What is being asked
Gather all lines in the entries below that include the word "dağıtmakta".

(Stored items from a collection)
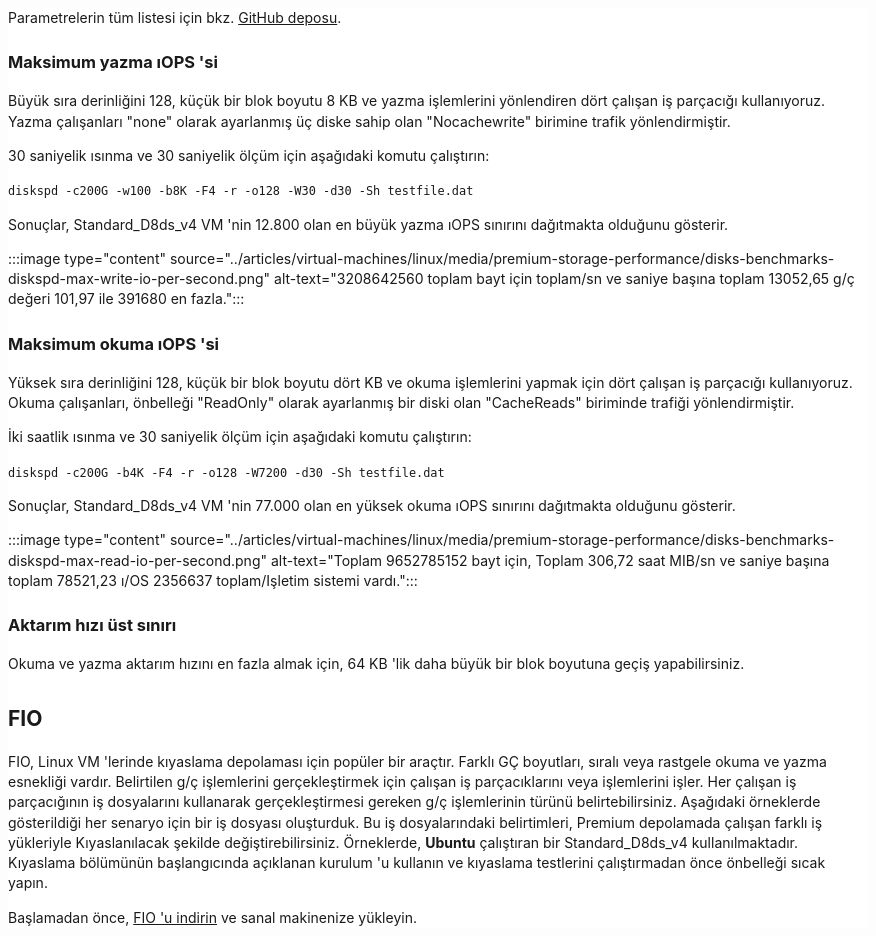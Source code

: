 Parametrelerin tüm listesi için bkz. [GitHub deposu](https://github.com/Microsoft/diskspd/wiki/Command-line-and-parameters).

### <a name="maximum-write-iops"></a>Maksimum yazma ıOPS 'si
Büyük sıra derinliğini 128, küçük bir blok boyutu 8 KB ve yazma işlemlerini yönlendiren dört çalışan iş parçacığı kullanıyoruz. Yazma çalışanları "none" olarak ayarlanmış üç diske sahip olan "Nocachewrite" birimine trafik yönlendirmiştir.

30 saniyelik ısınma ve 30 saniyelik ölçüm için aşağıdaki komutu çalıştırın:

`diskspd -c200G -w100 -b8K -F4 -r -o128 -W30 -d30 -Sh testfile.dat`

Sonuçlar, Standard_D8ds_v4 VM 'nin 12.800 olan en büyük yazma ıOPS sınırını dağıtmakta olduğunu gösterir.

:::image type="content" source="../articles/virtual-machines/linux/media/premium-storage-performance/disks-benchmarks-diskspd-max-write-io-per-second.png" alt-text="3208642560 toplam bayt için toplam/sn ve saniye başına toplam 13052,65 g/ç değeri 101,97 ile 391680 en fazla.":::

### <a name="maximum-read-iops"></a>Maksimum okuma ıOPS 'si

Yüksek sıra derinliğini 128, küçük bir blok boyutu dört KB ve okuma işlemlerini yapmak için dört çalışan iş parçacığı kullanıyoruz. Okuma çalışanları, önbelleği "ReadOnly" olarak ayarlanmış bir diski olan "CacheReads" biriminde trafiği yönlendirmiştir.

İki saatlik ısınma ve 30 saniyelik ölçüm için aşağıdaki komutu çalıştırın:

`diskspd -c200G -b4K -F4 -r -o128 -W7200 -d30 -Sh testfile.dat`

Sonuçlar, Standard_D8ds_v4 VM 'nin 77.000 olan en yüksek okuma ıOPS sınırını dağıtmakta olduğunu gösterir.

:::image type="content" source="../articles/virtual-machines/linux/media/premium-storage-performance/disks-benchmarks-diskspd-max-read-io-per-second.png" alt-text="Toplam 9652785152 bayt için, Toplam 306,72 saat MIB/sn ve saniye başına toplam 78521,23 ı/OS 2356637 toplam/Işletim sistemi vardı.":::

### <a name="maximum-throughput"></a>Aktarım hızı üst sınırı

Okuma ve yazma aktarım hızını en fazla almak için, 64 KB 'lik daha büyük bir blok boyutuna geçiş yapabilirsiniz.
## <a name="fio"></a>FIO

FIO, Linux VM 'lerinde kıyaslama depolaması için popüler bir araçtır. Farklı GÇ boyutları, sıralı veya rastgele okuma ve yazma esnekliği vardır. Belirtilen g/ç işlemlerini gerçekleştirmek için çalışan iş parçacıklarını veya işlemlerini işler. Her çalışan iş parçacığının iş dosyalarını kullanarak gerçekleştirmesi gereken g/ç işlemlerinin türünü belirtebilirsiniz. Aşağıdaki örneklerde gösterildiği her senaryo için bir iş dosyası oluşturduk. Bu iş dosyalarındaki belirtimleri, Premium depolamada çalışan farklı iş yükleriyle Kıyaslanılacak şekilde değiştirebilirsiniz. Örneklerde, **Ubuntu** çalıştıran bir Standard_D8ds_v4 kullanılmaktadır. Kıyaslama bölümünün başlangıcında açıklanan kurulum 'u kullanın ve kıyaslama testlerini çalıştırmadan önce önbelleği sıcak yapın.

Başlamadan önce, [FIO 'u indirin](https://github.com/axboe/fio) ve sanal makinenize yükleyin.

Response for this exercise
Sonuçlar, Standard_D8ds_v4 VM 'nin 12.800 olan en büyük yazma ıOPS sınırını dağıtmakta olduğunu gösterir.
Sonuçlar, Standard_D8ds_v4 VM 'nin 77.000 olan en yüksek okuma ıOPS sınırını dağıtmakta olduğunu gösterir.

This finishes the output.